TASK ITEM: For the string "using", search the entries below and copy every line where it appears.

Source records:
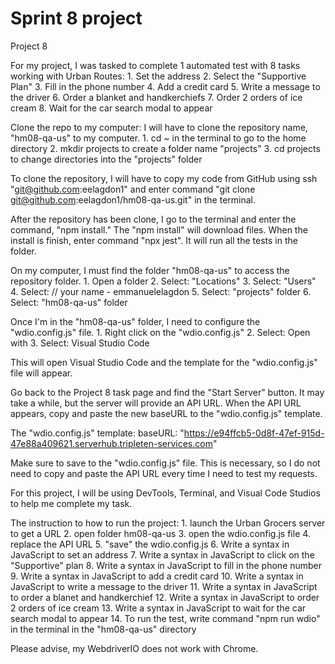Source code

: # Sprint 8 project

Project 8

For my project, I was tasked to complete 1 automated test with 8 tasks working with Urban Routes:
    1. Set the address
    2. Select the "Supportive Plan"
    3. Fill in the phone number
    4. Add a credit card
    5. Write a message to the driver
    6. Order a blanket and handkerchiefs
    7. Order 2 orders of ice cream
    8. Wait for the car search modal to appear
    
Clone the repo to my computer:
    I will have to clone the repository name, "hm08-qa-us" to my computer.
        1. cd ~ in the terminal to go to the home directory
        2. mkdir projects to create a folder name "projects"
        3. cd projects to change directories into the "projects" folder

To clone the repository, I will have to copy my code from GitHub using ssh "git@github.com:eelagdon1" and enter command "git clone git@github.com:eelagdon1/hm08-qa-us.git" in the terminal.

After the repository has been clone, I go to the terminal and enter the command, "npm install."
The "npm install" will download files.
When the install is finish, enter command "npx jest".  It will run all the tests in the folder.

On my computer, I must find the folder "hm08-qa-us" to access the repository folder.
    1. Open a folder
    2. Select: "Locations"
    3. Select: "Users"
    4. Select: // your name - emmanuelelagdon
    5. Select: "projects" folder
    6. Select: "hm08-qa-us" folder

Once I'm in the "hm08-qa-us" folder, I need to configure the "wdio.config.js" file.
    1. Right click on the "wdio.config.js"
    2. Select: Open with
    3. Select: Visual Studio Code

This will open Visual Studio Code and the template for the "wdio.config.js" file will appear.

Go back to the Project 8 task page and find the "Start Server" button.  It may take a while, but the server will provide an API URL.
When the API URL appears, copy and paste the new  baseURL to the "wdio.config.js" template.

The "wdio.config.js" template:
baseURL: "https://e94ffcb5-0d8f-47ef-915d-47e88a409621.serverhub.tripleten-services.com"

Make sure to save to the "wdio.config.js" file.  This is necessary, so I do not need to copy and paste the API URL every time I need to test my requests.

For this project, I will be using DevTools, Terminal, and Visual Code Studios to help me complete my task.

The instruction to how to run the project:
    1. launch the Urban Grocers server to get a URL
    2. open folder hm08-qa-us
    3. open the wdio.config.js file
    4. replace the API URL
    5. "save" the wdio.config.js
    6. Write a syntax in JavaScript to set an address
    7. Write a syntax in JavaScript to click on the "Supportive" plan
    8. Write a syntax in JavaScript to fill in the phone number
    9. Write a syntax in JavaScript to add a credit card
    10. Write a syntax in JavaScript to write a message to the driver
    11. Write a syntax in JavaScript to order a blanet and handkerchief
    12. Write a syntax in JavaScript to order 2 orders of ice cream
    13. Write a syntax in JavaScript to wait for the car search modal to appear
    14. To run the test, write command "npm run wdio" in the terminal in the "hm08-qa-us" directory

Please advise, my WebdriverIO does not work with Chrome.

...

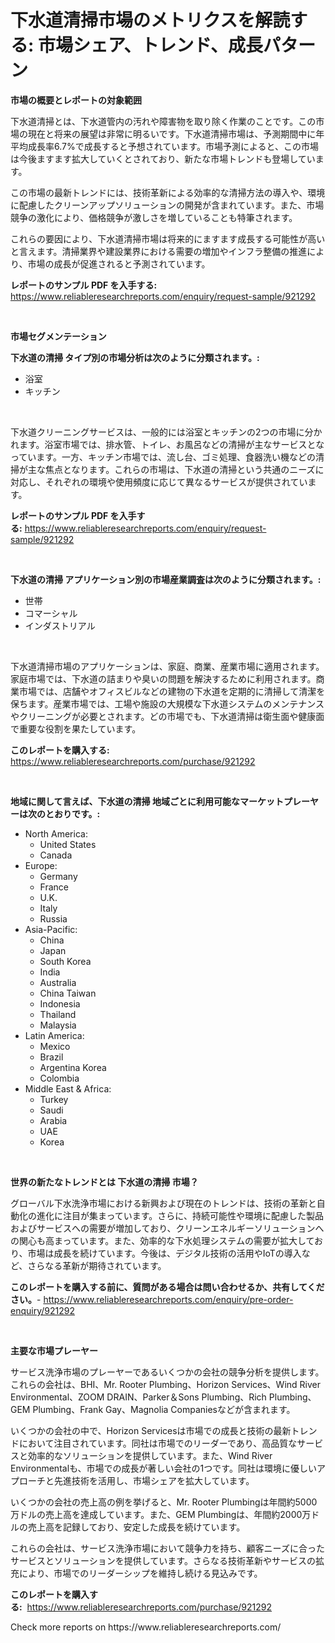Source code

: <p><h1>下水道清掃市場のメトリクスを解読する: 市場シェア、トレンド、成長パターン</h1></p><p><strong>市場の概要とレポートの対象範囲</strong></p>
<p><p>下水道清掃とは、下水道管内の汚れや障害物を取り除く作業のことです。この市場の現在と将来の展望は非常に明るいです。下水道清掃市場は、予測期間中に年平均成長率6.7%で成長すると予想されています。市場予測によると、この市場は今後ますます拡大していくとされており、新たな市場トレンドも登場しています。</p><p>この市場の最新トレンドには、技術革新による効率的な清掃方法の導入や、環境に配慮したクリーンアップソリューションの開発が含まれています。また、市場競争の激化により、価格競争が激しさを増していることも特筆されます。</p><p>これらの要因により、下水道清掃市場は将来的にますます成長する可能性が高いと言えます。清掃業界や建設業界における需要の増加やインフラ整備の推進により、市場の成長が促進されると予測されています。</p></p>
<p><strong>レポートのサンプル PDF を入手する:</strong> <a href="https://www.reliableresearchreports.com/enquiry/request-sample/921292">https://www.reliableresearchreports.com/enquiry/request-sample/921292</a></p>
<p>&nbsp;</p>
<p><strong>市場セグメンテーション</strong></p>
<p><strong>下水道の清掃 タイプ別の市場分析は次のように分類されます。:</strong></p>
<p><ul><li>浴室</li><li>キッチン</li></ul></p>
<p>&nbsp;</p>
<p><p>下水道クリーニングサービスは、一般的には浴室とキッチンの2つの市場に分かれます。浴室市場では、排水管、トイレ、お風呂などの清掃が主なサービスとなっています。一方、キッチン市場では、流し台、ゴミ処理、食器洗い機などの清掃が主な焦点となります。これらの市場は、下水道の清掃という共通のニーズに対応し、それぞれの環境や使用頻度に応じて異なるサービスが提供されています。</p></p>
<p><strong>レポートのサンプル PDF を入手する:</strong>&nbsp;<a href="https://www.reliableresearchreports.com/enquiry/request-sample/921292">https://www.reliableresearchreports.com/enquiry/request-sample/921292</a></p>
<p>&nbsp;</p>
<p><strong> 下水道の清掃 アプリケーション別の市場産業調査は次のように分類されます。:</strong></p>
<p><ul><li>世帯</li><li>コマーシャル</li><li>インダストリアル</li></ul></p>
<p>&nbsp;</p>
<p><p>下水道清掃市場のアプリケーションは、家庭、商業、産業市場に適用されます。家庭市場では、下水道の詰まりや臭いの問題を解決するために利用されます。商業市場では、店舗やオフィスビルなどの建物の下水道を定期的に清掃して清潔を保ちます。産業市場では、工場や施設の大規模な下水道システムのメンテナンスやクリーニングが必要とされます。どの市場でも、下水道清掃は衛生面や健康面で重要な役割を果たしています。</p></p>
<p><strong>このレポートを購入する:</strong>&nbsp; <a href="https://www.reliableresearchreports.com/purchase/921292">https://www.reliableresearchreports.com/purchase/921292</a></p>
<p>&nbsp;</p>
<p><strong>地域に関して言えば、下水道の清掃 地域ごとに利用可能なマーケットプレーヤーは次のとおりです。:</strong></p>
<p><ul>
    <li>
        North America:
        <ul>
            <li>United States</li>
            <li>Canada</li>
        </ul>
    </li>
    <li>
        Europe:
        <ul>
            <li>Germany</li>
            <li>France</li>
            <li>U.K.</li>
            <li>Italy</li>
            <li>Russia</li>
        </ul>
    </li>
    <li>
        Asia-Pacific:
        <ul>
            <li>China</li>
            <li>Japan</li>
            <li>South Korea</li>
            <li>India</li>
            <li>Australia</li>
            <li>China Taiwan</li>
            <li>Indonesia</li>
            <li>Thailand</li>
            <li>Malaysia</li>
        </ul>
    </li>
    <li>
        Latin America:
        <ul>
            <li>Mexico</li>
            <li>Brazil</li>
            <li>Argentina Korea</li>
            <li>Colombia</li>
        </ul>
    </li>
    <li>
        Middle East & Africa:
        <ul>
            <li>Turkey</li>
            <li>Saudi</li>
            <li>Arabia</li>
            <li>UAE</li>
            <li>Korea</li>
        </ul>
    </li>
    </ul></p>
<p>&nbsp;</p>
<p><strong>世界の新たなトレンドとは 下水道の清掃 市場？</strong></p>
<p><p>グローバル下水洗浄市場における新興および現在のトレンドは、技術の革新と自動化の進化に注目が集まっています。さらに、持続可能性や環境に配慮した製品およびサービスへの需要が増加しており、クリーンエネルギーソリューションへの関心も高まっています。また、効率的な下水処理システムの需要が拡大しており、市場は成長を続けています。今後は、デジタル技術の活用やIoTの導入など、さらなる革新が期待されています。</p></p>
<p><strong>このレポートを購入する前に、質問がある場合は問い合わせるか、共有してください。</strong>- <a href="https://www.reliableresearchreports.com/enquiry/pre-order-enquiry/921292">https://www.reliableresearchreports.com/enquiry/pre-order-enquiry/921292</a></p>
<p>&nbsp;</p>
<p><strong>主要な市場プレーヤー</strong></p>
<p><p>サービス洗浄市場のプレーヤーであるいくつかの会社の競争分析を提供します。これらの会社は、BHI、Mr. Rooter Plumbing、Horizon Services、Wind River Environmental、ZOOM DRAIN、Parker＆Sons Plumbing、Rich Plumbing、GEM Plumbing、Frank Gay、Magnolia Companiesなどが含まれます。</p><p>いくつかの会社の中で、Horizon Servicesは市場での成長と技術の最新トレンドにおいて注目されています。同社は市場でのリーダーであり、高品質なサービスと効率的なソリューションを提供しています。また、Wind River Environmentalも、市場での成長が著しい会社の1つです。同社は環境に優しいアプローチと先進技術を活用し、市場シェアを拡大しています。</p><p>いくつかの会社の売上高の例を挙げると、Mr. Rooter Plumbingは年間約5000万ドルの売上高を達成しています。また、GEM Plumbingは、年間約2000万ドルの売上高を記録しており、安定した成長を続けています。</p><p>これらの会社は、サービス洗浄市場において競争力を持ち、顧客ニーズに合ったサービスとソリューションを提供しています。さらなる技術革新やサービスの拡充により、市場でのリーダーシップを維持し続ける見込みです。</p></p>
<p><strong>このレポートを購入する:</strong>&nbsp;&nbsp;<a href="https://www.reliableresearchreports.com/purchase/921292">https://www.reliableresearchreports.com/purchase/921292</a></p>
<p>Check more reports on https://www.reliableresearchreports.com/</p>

EXERCISE RESPONSE:
To clone the repository, I will have to copy my code from GitHub using ssh "git@github.com:eelagdon1" and enter command "git clone git@github.com:eelagdon1/hm08-qa-us.git" in the terminal.
For this project, I will be using DevTools, Terminal, and Visual Code Studios to help me complete my task.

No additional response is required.